--- DATA RECORDS Enclosed Below ---

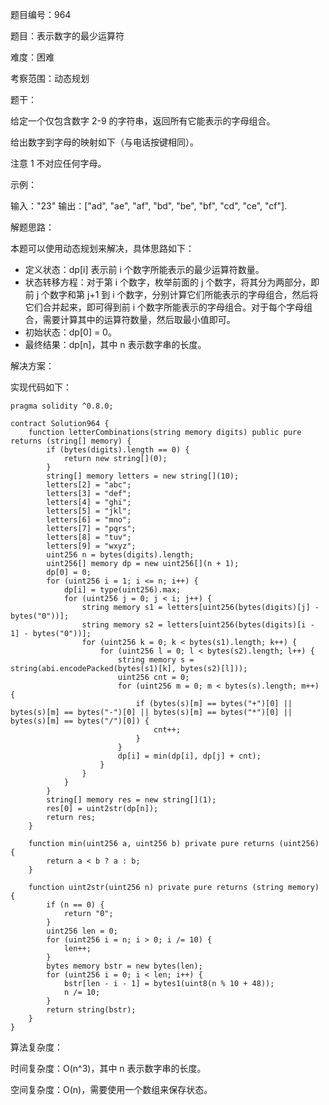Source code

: 题目编号：964

题目：表示数字的最少运算符

难度：困难

考察范围：动态规划

题干：

给定一个仅包含数字 2-9 的字符串，返回所有它能表示的字母组合。

给出数字到字母的映射如下（与电话按键相同）。

注意 1 不对应任何字母。

示例：

输入："23"
输出：["ad", "ae", "af", "bd", "be", "bf", "cd", "ce", "cf"].

解题思路：

本题可以使用动态规划来解决，具体思路如下：

- 定义状态：dp[i] 表示前 i 个数字所能表示的最少运算符数量。
- 状态转移方程：对于第 i 个数字，枚举前面的 j 个数字，将其分为两部分，即前 j 个数字和第 j+1 到 i 个数字，分别计算它们所能表示的字母组合，然后将它们合并起来，即可得到前 i 个数字所能表示的字母组合。对于每个字母组合，需要计算其中的运算符数量，然后取最小值即可。
- 初始状态：dp[0] = 0。
- 最终结果：dp[n]，其中 n 表示数字串的长度。

解决方案：

实现代码如下：

```solidity
pragma solidity ^0.8.0;

contract Solution964 {
    function letterCombinations(string memory digits) public pure returns (string[] memory) {
        if (bytes(digits).length == 0) {
            return new string[](0);
        }
        string[] memory letters = new string[](10);
        letters[2] = "abc";
        letters[3] = "def";
        letters[4] = "ghi";
        letters[5] = "jkl";
        letters[6] = "mno";
        letters[7] = "pqrs";
        letters[8] = "tuv";
        letters[9] = "wxyz";
        uint256 n = bytes(digits).length;
        uint256[] memory dp = new uint256[](n + 1);
        dp[0] = 0;
        for (uint256 i = 1; i <= n; i++) {
            dp[i] = type(uint256).max;
            for (uint256 j = 0; j < i; j++) {
                string memory s1 = letters[uint256(bytes(digits)[j] - bytes("0"))];
                string memory s2 = letters[uint256(bytes(digits)[i - 1] - bytes("0"))];
                for (uint256 k = 0; k < bytes(s1).length; k++) {
                    for (uint256 l = 0; l < bytes(s2).length; l++) {
                        string memory s = string(abi.encodePacked(bytes(s1)[k], bytes(s2)[l]));
                        uint256 cnt = 0;
                        for (uint256 m = 0; m < bytes(s).length; m++) {
                            if (bytes(s)[m] == bytes("+")[0] || bytes(s)[m] == bytes("-")[0] || bytes(s)[m] == bytes("*")[0] || bytes(s)[m] == bytes("/")[0]) {
                                cnt++;
                            }
                        }
                        dp[i] = min(dp[i], dp[j] + cnt);
                    }
                }
            }
        }
        string[] memory res = new string[](1);
        res[0] = uint2str(dp[n]);
        return res;
    }

    function min(uint256 a, uint256 b) private pure returns (uint256) {
        return a < b ? a : b;
    }

    function uint2str(uint256 n) private pure returns (string memory) {
        if (n == 0) {
            return "0";
        }
        uint256 len = 0;
        for (uint256 i = n; i > 0; i /= 10) {
            len++;
        }
        bytes memory bstr = new bytes(len);
        for (uint256 i = 0; i < len; i++) {
            bstr[len - i - 1] = bytes1(uint8(n % 10 + 48));
            n /= 10;
        }
        return string(bstr);
    }
}
```

算法复杂度：

时间复杂度：O(n^3)，其中 n 表示数字串的长度。

空间复杂度：O(n)，需要使用一个数组来保存状态。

--- End of Enclosed DATA RECORDS ---

What is needed here is each line above set down word for word, minus the images.

Source code

: 题目编号：964

题目：表示数字的最少运算符

难度：困难

考察范围：动态规划

题干：

给定一个仅包含数字 2-9 的字符串，返回所有它能表示的字母组合。

给出数字到字母的映射如下（与电话按键相同）。

注意 1 不对应任何字母。

示例：

输入："23"
输出：["ad", "ae", "af", "bd", "be", "bf", "cd", "ce", "cf"].

解题思路：

本题可以使用动态规划来解决，具体思路如下：

- 定义状态：dp[i] 表示前 i 个数字所能表示的最少运算符数量。
- 状态转移方程：对于第 i 个数字，枚举前面的 j 个数字，将其分为两部分，即前 j 个数字和第 j+1 到 i 个数字，分别计算它们所能表示的字母组合，然后将它们合并起来，即可得到前 i 个数字所能表示的字母组合。对于每个字母组合，需要计算其中的运算符数量，然后取最小值即可。
- 初始状态：dp[0] = 0。
- 最终结果：dp[n]，其中 n 表示数字串的长度。

解决方案：

实现代码如下：

```solidity
pragma solidity ^0.8.0;

contract Solution964 {
    function letterCombinations(string memory digits) public pure returns (string[] memory) {
        if (bytes(digits).length == 0) {
            return new string[](0);
        }
        string[] memory letters = new string[](10);
        letters[2] = "abc";
        letters[3] = "def";
        letters[4] = "ghi";
        letters[5] = "jkl";
        letters[6] = "mno";
        letters[7] = "pqrs";
        letters[8] = "tuv";
        letters[9] = "wxyz";
        uint256 n = bytes(digits).length;
        uint256[] memory dp = new uint256[](n + 1);
        dp[0] = 0;
        for (uint256 i = 1; i <= n; i++) {
            dp[i] = type(uint256).max;
            for (uint256 j = 0; j < i; j++) {
                string memory s1 = letters[uint256(bytes(digits)[j] - bytes("0"))];
                string memory s2 = letters[uint256(bytes(digits)[i - 1] - bytes("0"))];
                for (uint256 k = 0; k < bytes(s1).length; k++) {
                    for (uint256 l = 0; l < bytes(s2).length; l++) {
                        string memory s = string(abi.encodePacked(bytes(s1)[k], bytes(s2)[l]));
                        uint256 cnt = 0;
                        for (uint256 m = 0; m < bytes(s).length; m++) {
                            if (bytes(s)[m] == bytes("+")[0] || bytes(s)[m] == bytes("-")[0] || bytes(s)[m] == bytes("*")[0] || bytes(s)[m] == bytes("/")[0]) {
                                cnt++;
                            }
                        }
                        dp[i] = min(dp[i], dp[j] + cnt);
                    }
                }
            }
        }
        string[] memory res = new string[](1);
        res[0] = uint2str(dp[n]);
        return res;
    }

    function min(uint256 a, uint256 b) private pure returns (uint256) {
        return a < b ? a : b;
    }

    function uint2str(uint256 n) private pure returns (string memory) {
        if (n == 0) {
            return "0";
        }
        uint256 len = 0;
        for (uint256 i = n; i > 0; i /= 10) {
            len++;
        }
        bytes memory bstr = new bytes(len);
        for (uint256 i = 0; i < len; i++) {
            bstr[len - i - 1] = bytes1(uint8(n % 10 + 48));
            n /= 10;
        }
        return string(bstr);
    }
}
```

算法复杂度：

时间复杂度：O(n^3)，其中 n 表示数字串的长度。

空间复杂度：O(n)，需要使用一个数组来保存状态。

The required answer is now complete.